Ah, Thanksgiving. To most of us, the word conjures up images of turkey dinner, pumpkin pie and watching football with family and friends.
It kicks off the holiday season and is the biggest shopping weekend of the year. We’re taught that Thanksgiving came about when pilgrims gave thanks to God for a bountiful harvest.
We vaguely mumble thanks for the food on our table, the roof over our head and the loved ones around us.
We casually think about how lucky we are and how much better our lives are than, say, those in Bangladesh.
But surely there is something more to celebrate, something more sacred about this holiday.
What should we really be celebrating on Thanksgiving?
Ayn Rand described Thanksgiving as “a typically American holiday ... its essential, secular meaning is a celebration of successful production. It is a producers’ holiday. The lavish meal is a symbol of the fact that abundant consumption is the result and reward of production.”
She was right. This country was mostly uninhabited and wild when our forefathers began to develop the land and build spectacular cities, shaping what is now the wealthiest nation in the world.
It’s the American spirit to overcome challenges, create great achievements, and enjoy prosperity. We uniquely recognize that production leads to wealth and that we must dedicate ourselves to the pursuit of life, liberty and happiness.
It’s no accident that Americans have a holiday called Thanksgiving — a yearly tradition when we pause to appreciate the “bountiful harvest” we’ve reaped.
What is today’s version of the “bountiful harvest”? It’s the affluence and success we’ve gained. It’s the cars, houses and vacations we enjoy.
It’s the life-saving medicines we rely on, the stock portfolios we build, the beautiful clothes we buy and the safe, clean streets we live on. It’s the good life.
How did we get this “bountiful harvest”? Ask any hard-working American; it sure wasn’t by the “grace of God.” It didn’t grow on a fabled “money tree.”
We created it by working hard, by desiring the best money can buy and by wanting excellence for ourselves and our loved ones. What we don’t create ourselves, we trade value for value with those who have the goods and services we need, such as our stockbrokers, hairdressers and doctors.
We alone are responsible for our wealth. We are the producers and Thanksgiving is our holiday.
So, on Thanksgiving, why don’t we thank ourselves and those producers who make the good life possible?
From a young age, we are bombarded with messages designed to undermine our confident pursuit of values: “Be humble,” “You can’t know what’s good for yourself,” “It’s better to give than receive,” and above all “Don’t be selfish!”
We are scolded not to take more than “our share” — whether it is of corporate profits, electricity or pie. We are taught that altruism — selfless concern for others — is the moral ideal. We are taught to sacrifice for strangers, who have no claim to our hard-earned wealth. We are taught to kneel rather than reach for the sky.

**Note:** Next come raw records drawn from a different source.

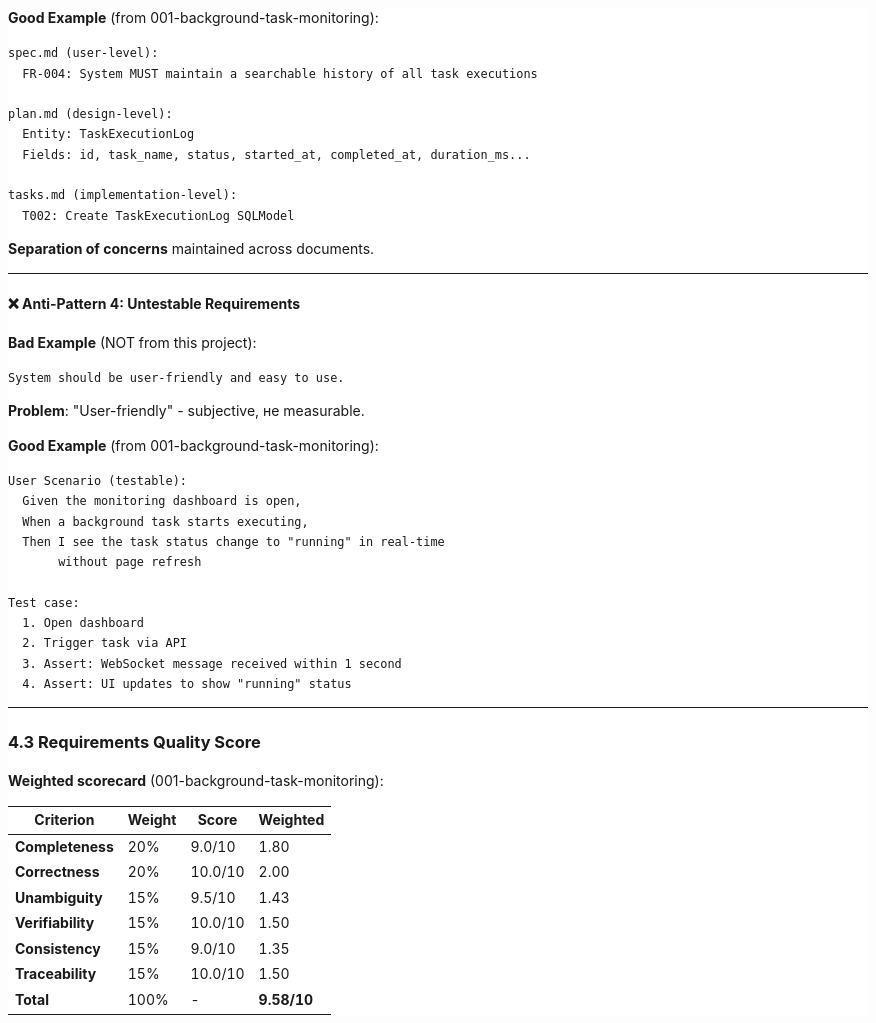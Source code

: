 **Good Example** (from 001-background-task-monitoring):
```
spec.md (user-level):
  FR-004: System MUST maintain a searchable history of all task executions

plan.md (design-level):
  Entity: TaskExecutionLog
  Fields: id, task_name, status, started_at, completed_at, duration_ms...

tasks.md (implementation-level):
  T002: Create TaskExecutionLog SQLModel
```

**Separation of concerns** maintained across documents.

---

#### ❌ Anti-Pattern 4: Untestable Requirements

**Bad Example** (NOT from this project):
```
System should be user-friendly and easy to use.
```

**Problem**: "User-friendly" - subjective, не measurable.

**Good Example** (from 001-background-task-monitoring):
```
User Scenario (testable):
  Given the monitoring dashboard is open,
  When a background task starts executing,
  Then I see the task status change to "running" in real-time
       without page refresh

Test case:
  1. Open dashboard
  2. Trigger task via API
  3. Assert: WebSocket message received within 1 second
  4. Assert: UI updates to show "running" status
```

---

### 4.3 Requirements Quality Score

**Weighted scorecard** (001-background-task-monitoring):

| Criterion | Weight | Score | Weighted |
|-----------|--------|-------|----------|
| **Completeness** | 20% | 9.0/10 | 1.80 |
| **Correctness** | 20% | 10.0/10 | 2.00 |
| **Unambiguity** | 15% | 9.5/10 | 1.43 |
| **Verifiability** | 15% | 10.0/10 | 1.50 |
| **Consistency** | 15% | 9.0/10 | 1.35 |
| **Traceability** | 15% | 10.0/10 | 1.50 |
| **Total** | 100% | - | **9.58/10** |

But, morally, one should reach for the sky. One should recognize that the corporate profits, electricity or pie was earned through one’s production — and savor its consumption.
Every decision one makes, from what career to pursue to whom to call a friend, should be guided by what will best advance one’s rational goals, interests and, ultimately, one’s life. One should take pride in being rationally selfish — one’s life and happiness depend on it.

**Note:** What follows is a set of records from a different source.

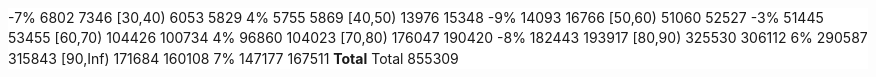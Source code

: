    <td style="text-align:right;"> -7% </td>
   <td style="text-align:right;"> 6802 </td>
   <td style="text-align:right;"> 7346 </td>
  </tr>
  <tr>
   <td style="text-align:left;"> [30,40) </td>
   <td style="text-align:right;"> 6053 </td>
   <td style="text-align:right;"> 5829 </td>
   <td style="text-align:right;"> 4% </td>
   <td style="text-align:right;"> 5755 </td>
   <td style="text-align:right;"> 5869 </td>
  </tr>
  <tr>
   <td style="text-align:left;"> [40,50) </td>
   <td style="text-align:right;"> 13976 </td>
   <td style="text-align:right;"> 15348 </td>
   <td style="text-align:right;"> -9% </td>
   <td style="text-align:right;"> 14093 </td>
   <td style="text-align:right;"> 16766 </td>
  </tr>
  <tr>
   <td style="text-align:left;"> [50,60) </td>
   <td style="text-align:right;"> 51060 </td>
   <td style="text-align:right;"> 52527 </td>
   <td style="text-align:right;"> -3% </td>
   <td style="text-align:right;"> 51445 </td>
   <td style="text-align:right;"> 53455 </td>
  </tr>
  <tr>
   <td style="text-align:left;"> [60,70) </td>
   <td style="text-align:right;"> 104426 </td>
   <td style="text-align:right;"> 100734 </td>
   <td style="text-align:right;"> 4% </td>
   <td style="text-align:right;"> 96860 </td>
   <td style="text-align:right;"> 104023 </td>
  </tr>
  <tr>
   <td style="text-align:left;"> [70,80) </td>
   <td style="text-align:right;"> 176047 </td>
   <td style="text-align:right;"> 190420 </td>
   <td style="text-align:right;"> -8% </td>
   <td style="text-align:right;"> 182443 </td>
   <td style="text-align:right;"> 193917 </td>
  </tr>
  <tr>
   <td style="text-align:left;"> [80,90) </td>
   <td style="text-align:right;"> 325530 </td>
   <td style="text-align:right;"> 306112 </td>
   <td style="text-align:right;"> 6% </td>
   <td style="text-align:right;"> 290587 </td>
   <td style="text-align:right;"> 315843 </td>
  </tr>
  <tr>
   <td style="text-align:left;"> [90,Inf) </td>
   <td style="text-align:right;"> 171684 </td>
   <td style="text-align:right;"> 160108 </td>
   <td style="text-align:right;"> 7% </td>
   <td style="text-align:right;"> 147177 </td>
   <td style="text-align:right;"> 167511 </td>
  </tr>
  <tr grouplength="1"><td colspan="6" style="border-bottom: 0;"><strong>Total</strong></td></tr>
<tr>
   <td style="text-align:left; padding-left:  2em;" indentlevel="1"> Total </td>
   <td style="text-align:right;"> 855309 </td>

Thanksgiving is the perfect time to recognize what we are truly grateful for, to appreciate and celebrate the fruits of our labor: our wealth, health, relationships and material things — all the values we most selfishly cherish.

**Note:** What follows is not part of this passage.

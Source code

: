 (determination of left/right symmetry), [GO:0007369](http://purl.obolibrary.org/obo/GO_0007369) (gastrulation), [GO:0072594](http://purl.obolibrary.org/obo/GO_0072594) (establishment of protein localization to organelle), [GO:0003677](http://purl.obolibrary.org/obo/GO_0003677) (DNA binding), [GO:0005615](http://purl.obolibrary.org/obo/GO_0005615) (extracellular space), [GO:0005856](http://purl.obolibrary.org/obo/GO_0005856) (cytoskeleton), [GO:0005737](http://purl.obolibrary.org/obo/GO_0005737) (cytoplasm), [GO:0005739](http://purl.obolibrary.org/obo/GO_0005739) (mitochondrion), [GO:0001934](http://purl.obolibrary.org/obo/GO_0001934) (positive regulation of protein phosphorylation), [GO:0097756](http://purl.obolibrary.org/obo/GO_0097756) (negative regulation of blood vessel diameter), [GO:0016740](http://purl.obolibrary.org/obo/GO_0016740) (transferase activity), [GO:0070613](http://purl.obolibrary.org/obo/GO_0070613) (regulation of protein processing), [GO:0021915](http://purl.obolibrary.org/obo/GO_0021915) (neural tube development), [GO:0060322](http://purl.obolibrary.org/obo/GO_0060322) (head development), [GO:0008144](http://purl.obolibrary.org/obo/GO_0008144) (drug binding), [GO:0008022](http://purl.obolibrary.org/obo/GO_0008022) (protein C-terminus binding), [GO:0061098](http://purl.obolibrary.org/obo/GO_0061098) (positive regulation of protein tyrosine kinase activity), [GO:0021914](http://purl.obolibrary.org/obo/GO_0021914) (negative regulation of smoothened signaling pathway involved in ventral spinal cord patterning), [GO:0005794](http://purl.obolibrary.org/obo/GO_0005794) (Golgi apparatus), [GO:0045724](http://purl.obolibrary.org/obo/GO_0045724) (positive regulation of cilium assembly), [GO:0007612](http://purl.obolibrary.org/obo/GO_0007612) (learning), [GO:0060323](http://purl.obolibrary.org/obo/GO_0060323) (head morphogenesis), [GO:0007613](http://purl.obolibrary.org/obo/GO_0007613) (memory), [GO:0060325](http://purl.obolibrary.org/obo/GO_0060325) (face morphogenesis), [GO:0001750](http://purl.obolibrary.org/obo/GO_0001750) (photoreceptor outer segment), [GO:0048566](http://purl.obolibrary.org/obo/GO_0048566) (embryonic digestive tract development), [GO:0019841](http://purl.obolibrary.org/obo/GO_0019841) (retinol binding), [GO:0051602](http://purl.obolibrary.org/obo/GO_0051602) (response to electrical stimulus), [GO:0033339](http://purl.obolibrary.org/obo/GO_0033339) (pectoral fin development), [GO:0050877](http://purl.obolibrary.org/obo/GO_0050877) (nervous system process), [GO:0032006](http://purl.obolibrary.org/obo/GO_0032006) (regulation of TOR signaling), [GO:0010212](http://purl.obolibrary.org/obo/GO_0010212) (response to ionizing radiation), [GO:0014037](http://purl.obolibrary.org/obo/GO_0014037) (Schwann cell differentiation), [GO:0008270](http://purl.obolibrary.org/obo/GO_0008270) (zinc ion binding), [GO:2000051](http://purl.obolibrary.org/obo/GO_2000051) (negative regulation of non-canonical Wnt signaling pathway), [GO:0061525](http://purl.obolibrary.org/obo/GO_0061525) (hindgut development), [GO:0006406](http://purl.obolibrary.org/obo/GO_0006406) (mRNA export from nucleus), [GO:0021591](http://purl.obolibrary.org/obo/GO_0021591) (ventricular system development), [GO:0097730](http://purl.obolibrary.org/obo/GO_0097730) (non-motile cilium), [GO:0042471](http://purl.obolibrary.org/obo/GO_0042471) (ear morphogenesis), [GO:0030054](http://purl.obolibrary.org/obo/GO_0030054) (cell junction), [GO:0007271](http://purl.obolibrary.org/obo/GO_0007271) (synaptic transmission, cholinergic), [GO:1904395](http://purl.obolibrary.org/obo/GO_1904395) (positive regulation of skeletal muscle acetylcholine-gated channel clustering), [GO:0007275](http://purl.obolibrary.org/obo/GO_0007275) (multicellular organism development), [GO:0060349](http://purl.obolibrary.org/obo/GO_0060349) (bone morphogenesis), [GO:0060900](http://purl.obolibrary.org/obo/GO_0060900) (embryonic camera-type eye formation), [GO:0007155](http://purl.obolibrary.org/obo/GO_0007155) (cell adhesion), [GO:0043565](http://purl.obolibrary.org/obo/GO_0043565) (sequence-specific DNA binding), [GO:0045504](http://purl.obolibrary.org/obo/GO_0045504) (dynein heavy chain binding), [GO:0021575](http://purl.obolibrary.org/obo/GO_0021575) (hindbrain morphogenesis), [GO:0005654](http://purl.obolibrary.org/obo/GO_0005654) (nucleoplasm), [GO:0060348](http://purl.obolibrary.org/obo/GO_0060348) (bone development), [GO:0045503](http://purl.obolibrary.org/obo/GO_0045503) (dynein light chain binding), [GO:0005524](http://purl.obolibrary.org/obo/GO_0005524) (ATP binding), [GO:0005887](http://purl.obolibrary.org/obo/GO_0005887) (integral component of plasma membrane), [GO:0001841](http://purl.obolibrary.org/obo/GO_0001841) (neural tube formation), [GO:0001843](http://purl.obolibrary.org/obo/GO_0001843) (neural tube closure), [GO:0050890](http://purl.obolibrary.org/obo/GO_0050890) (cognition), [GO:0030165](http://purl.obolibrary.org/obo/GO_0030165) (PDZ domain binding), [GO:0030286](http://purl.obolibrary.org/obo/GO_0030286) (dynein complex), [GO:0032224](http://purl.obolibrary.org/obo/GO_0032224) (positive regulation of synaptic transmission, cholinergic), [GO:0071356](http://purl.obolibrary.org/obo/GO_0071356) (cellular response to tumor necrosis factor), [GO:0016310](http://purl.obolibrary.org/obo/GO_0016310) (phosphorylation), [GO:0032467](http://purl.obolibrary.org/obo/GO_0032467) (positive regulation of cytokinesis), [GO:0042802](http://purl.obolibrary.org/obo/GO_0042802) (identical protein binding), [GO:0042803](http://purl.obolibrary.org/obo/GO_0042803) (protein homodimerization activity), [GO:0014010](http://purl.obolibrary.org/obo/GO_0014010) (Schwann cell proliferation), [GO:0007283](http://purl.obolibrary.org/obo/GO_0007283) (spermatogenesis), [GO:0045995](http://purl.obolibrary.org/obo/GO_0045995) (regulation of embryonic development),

We should thank researchers who have made certain cancers beatable, gourmet chefs at our favorite restaurants, authors whose books made us rethink our lives, financiers who developed revolutionary investment strategies and entrepreneurs who created fabulous online stores.
We should thank ourselves and those individuals who make our lives more comfortable and enjoyable — those who help us live the much-coveted American dream.
As you sit down to your sumptuous Thanksgiving dinner served on your best china, think of all the talented individuals whose innovation and inventiveness made possible the products you are enjoying.
As you look around at who you’ve chosen to spend your day with — those you’ve chosen to love — thank yourself for everything you have done to make this moment possible.
It’s a time to selfishly and proudly say: “I earned this.”
Debi Ghate is Vice-President of Academic Programs at the Ayn Rand Institute in Irvine, California.